At the time, Murphy’s CV rang impeccably Gen X: a self-professed “failure” who turned down a Seinfeld writing gig to bop from one derivative indie band to the next and DJ in his downtime. And then, admitting that the digital waters around him had grown, Murphy rewrote “The Times They Are A-Changin’” from the old guy’s perspective. “Losing My Edge” remains an unflagging eight-minute joke that I can’t start quoting ’cause I’d never stop (with laffs in the beats as well), and a downright public service to boot–its empty protest of “But I was there!” renders every cry of authenticity in its wake an instant cliché.

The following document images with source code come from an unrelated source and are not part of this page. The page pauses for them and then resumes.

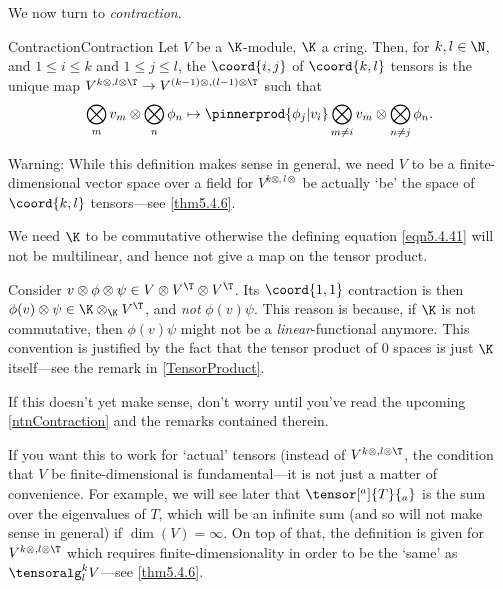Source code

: We now turn to \emph{contraction}.
\begin{dfn}{Contraction}{Contraction}
	Let $V$ be a $\K$-module, $\K$ a cring.  Then, for $k,l\in \N$, and $1\leq i\leq k$ and $1\leq j\leq l$, the $\coord{i,j}$  of $\coord{k,l}$ tensors is the unique map $V^{k\otimes ,l\otimes \T}\rightarrow V^{(k-1)\otimes ,(l-1)\otimes \T}$ such that
	\begin{equation}\label{eqn5.4.41}
		\bigotimes _mv_m\otimes \bigotimes _{n}\phi _n\mapsto \pinnerprod{\phi _j|v_i}\bigotimes _{m\neq i}v_m\otimes \bigotimes _{n\neq j}\phi _n.
	\end{equation}
	\begin{rmk}
		Warning:  While this definition makes sense in general, we need $V$ to be a finite-dimensional vector space over a field for $V^{k\otimes ,l\otimes}$ be actually `be' the space of $\coord{k,l}$ tensors---see \cref{thm5.4.6}.
	\end{rmk}
	\begin{rmk}
		We need $\K$ to be commutative otherwise the defining equation \eqref{eqn5.4.41} will not be multilinear, and hence not give a map on the tensor product.
	\end{rmk}
	\begin{rmk}
		Consider $v\otimes \phi \otimes \psi \in V\otimes V^{\T}\otimes V^{\T}$.  Its $\coord{1,1}$ contraction is then $\phi (v)\otimes \psi \in \K \otimes _{\K}V^{\T}$, and \emph{not} $\phi (v)\psi$.  This reason is because, if $\K$ is not commutative, then $\phi (v)\psi$ might not be a \emph{linear}-functional anymore.  This convention is justified by the fact that the tensor product of $0$ spaces is just $\K$ itself---see the remark in \cref{TensorProduct}.
	\end{rmk}
	\begin{rmk}
		If this doesn't yet make sense, don't worry until you've read the upcoming \cref{ntnContraction} and the remarks contained therein.
	\end{rmk}
	\begin{rmk}
		If you want this to work for `actual' tensors (instead of $V^{k\otimes ,l\otimes \T}$, the condition that $V$ be finite-dimensional is fundamental---it is not just a matter of convenience.  For example, we will see later that $\tensor[^a]{T}{_a}$ is the sum over the eigenvalues of $T$, which will be an infinite sum (and so will not make sense in general) if $\dim (V)=\infty$.  On top of that, the definition is given for $V^{k\otimes ,l\otimes \T}$ which requires finite-dimensionality in order to be the `same' as $\tensoralg _l^kV$---see \cref{thm5.4.6}.
	\end{rmk}
\end{dfn}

But if Murphy resigns himself to the fact that younger artists and fans, with their confused misreadings of history, their “borrowed nostalgia for the unremembered ’80s” (their unwarranted fascination with Vashti Bunyan hadn’t quite kicked in), would remake music regardless of his input, the real punchline was even funnier: Murphy celebrated his obsolescence at the moment of his ascension to subcultural stardom. How fucking Gen X can you get?
Comments
lol @ Vashti Bunyan
Wow, never heard this, just heard/absorbed references to it. Love the line that you can’t stop quoting because you’d never stop.
Pete, you should definitely seek out the long version!